The batches has been created using cPickle. Each batch is an array of shape (10000,3072) where 10,000 is number of images and 3072 is the pixel values of the image.

Extracting the dataset according to the method suggested in the [CIFAR-10 Website](https://www.cs.toronto.edu/~kriz/cifar.html).


In [2]:
def extract(filename):
    with open(filename,"rb") as f:
        batch_data = pickle.load(f,encoding="bytes")
    return batch_data

In [3]:
data = [] #Store all batches in a list
for files in os.listdir("cifar-10-batches-py"):
    if "_batch" in files:
        data.append(extract(os.path.join('./cifar-10-batches-py',files)))

### Creating a Custom Dataset Class using `Dataset` Module

Using the above method to extarct, we will now create a custom dataset class which inherits the `Dataset` class from `torch.utils.data` package. Creating this custom dataset class is essential as it will help us easily manage our dataset and apply the data augmentation during runtime. The `DataLoader` package takes full advantage of this custom dataset class. Instead of loading all the images at once, the `DataLoader` reads batches of data. Even though we already have batches of data in our dataset, creating this custom class allows us to use any batch_size. Currently, the batches_data have 10k images in them. Having so many images in one batch may not fit in memory.

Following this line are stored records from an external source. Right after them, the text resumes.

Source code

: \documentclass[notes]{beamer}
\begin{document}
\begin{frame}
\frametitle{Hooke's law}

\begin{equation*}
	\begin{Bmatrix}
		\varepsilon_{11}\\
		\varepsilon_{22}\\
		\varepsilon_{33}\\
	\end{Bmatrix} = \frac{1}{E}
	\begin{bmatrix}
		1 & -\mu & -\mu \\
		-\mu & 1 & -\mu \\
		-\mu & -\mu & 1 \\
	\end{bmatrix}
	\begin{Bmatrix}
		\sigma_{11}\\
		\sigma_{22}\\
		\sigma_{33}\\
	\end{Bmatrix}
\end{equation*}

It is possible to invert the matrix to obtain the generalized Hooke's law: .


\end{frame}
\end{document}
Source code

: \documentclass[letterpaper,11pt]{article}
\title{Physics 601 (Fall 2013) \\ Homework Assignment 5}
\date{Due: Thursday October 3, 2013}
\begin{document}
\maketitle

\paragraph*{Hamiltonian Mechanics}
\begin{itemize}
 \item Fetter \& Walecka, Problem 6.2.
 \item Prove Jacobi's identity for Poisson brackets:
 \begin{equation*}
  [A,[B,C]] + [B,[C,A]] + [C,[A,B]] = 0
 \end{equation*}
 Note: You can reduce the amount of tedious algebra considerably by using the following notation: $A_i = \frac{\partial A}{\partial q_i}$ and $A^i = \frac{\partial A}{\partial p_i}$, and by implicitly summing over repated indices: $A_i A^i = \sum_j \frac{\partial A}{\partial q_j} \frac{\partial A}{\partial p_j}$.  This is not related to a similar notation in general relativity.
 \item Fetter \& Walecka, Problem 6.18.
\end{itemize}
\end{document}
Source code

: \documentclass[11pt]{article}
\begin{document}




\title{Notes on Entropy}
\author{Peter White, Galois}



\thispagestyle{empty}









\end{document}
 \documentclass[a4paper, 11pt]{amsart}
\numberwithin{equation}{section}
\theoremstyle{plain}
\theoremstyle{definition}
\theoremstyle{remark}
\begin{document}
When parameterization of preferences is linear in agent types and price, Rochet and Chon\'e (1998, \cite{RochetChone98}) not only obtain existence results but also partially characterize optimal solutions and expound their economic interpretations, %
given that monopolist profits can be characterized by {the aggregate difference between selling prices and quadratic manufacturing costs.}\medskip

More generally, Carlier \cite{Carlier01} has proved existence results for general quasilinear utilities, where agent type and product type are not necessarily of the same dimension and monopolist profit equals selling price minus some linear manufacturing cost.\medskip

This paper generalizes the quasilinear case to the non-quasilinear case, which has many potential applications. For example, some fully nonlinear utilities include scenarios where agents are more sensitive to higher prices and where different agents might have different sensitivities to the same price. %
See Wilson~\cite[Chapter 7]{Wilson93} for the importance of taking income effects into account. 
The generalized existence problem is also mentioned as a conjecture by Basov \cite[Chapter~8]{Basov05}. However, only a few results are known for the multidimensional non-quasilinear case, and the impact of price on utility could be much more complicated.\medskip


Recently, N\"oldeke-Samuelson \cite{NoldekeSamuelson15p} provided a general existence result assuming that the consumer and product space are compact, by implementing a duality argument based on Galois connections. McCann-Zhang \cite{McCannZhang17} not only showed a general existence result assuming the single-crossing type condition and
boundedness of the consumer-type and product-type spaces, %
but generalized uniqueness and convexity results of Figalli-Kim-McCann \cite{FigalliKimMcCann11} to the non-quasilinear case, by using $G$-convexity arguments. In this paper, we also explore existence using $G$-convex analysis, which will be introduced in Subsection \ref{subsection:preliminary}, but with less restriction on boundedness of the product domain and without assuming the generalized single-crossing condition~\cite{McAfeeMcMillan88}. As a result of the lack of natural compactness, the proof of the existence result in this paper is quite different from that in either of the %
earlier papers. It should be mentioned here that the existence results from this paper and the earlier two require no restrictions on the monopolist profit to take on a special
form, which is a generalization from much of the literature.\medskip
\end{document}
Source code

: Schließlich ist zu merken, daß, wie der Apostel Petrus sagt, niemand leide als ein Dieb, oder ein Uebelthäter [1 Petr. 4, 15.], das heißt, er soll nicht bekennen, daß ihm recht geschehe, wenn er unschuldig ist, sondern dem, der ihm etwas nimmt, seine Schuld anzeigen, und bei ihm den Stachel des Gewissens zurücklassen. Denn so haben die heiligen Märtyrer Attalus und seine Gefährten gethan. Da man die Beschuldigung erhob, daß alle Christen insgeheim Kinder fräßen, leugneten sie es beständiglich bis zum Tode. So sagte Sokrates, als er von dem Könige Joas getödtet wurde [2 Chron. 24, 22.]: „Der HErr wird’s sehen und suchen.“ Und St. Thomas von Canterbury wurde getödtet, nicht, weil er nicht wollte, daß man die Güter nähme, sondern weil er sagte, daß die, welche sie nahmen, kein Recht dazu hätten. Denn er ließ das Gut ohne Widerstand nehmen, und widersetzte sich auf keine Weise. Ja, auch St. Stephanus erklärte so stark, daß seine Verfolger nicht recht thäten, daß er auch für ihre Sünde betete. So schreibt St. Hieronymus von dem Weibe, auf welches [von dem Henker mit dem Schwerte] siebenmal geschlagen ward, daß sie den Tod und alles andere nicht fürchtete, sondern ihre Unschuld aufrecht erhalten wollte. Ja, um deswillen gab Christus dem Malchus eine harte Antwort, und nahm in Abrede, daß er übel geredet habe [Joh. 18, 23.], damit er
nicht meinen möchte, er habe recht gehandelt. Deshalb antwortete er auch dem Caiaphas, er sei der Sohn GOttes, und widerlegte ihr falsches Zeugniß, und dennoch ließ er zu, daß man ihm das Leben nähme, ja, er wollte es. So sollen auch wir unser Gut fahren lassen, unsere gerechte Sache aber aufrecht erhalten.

Hence to change this batch_size, we will create a custom dataset class.

In [4]:
class CIFAR10(Dataset):
    
    def __init__(self,root,train=True,transforms=None):
        self.root = root
        self.transforms = transforms
        self.split = train
        
        self.data = []
        self.targets = []
        self.train_data = [file for file in os.listdir(root) if "data_batch" in file]
        self.test_data = [file for file in os.listdir(root) if "test_batch" in file]
                
        data_split = self.train_data if self.split else self.test_data
        
        for files in data_split:
            entry = self.extract(os.path.join(root,files))
            self.data.append(entry["data"])
            self.targets.extend(entry["labels"])
                
        self.data = np.vstack(self.data).reshape(-1, 3, 32, 32)
        self.data = self.data.transpose((0, 2, 3, 1))
        self.load_meta()
        
    def extract(self,filename):
        with open(filename,"rb") as f:
            batch_data = pickle.load(f,encoding="latin1")
        return batch_data  
    
    def load_meta(self):
        path = os.path.join(self.root,"batches.meta")
        with open(path,"rb") as infile:
            data = pickle.load(infile,encoding="latin1")
            self.classes = data["label_names"]
            self.classes_to_idx = {_class:i for i,_class in enumerate(self.classes)}
            
    def plot(self,image,target=None):
        if target is not None:
            print(f"Target :{target} class :{self.classes[target]}")
        plt.figure(figsize=(2,2))
        plt.imshow(image.permute(1,2,0))
        plt.show()
        
    def __len__(self):
        return len(self.data)
    
    def __getitem__(self,idx):
        image,target = self.data[idx],self.targets[idx]
        image = Image.fromarray(image)
        
        if self.transforms:
            image = self.transforms(image)
            
        return image,target

In [5]:
train_set = CIFAR10(root="./cifar-10-batches-py",train=True,
                    transforms=Compose([
                        ToTensor()]))
test_set = CIFAR10(root="./cifar-10-batches-py",train=False,
                    transforms=Compose([
                        ToTensor()]))

In [6]:
#batch = train_set[1036]
#img,label = batch
#train_set.plot(img,label)

### Building ConvNet Model

Now that we are done with constructing the dataset class, it's time to build a ConvNet model. We will also create a class which specifies the training configurations so that it becomes easier for cross-validation.

In [138]:
class Maxbias_loss(nn.Module):
    def __init__(self):
        super().__init__()

    def forward(self,max_bias, bias):
        return 0.01*np.linalg.norm(np.max(np.array([bias - max_bias, np.zeros_like(bias)]),axis=0))

In [147]:

class ConvNet(nn.Module):

    def __init__(self):
        super(ConvNet,self).__init__()
        
        self.conv1 = nn.Conv2d(in_channels=3,out_channels=8,stride=1,kernel_size=(3,3),padding=1)
        self.conv2 = nn.Conv2d(in_channels=8,out_channels=32,kernel_size=(3,3),padding=1,stride=1)
        self.conv3 = nn.Conv2d(in_channels=32,out_channels=64,kernel_size=(3,3),padding=1,stride=1)
        self.conv4 = nn.Conv2d(in_channels=64,out_channels=128,kernel_size=(3,3),padding=1,stride=1)
        self.conv5 = nn.Conv2d(in_channels=128,out_channels=256,kernel_size=(3,3),stride=1)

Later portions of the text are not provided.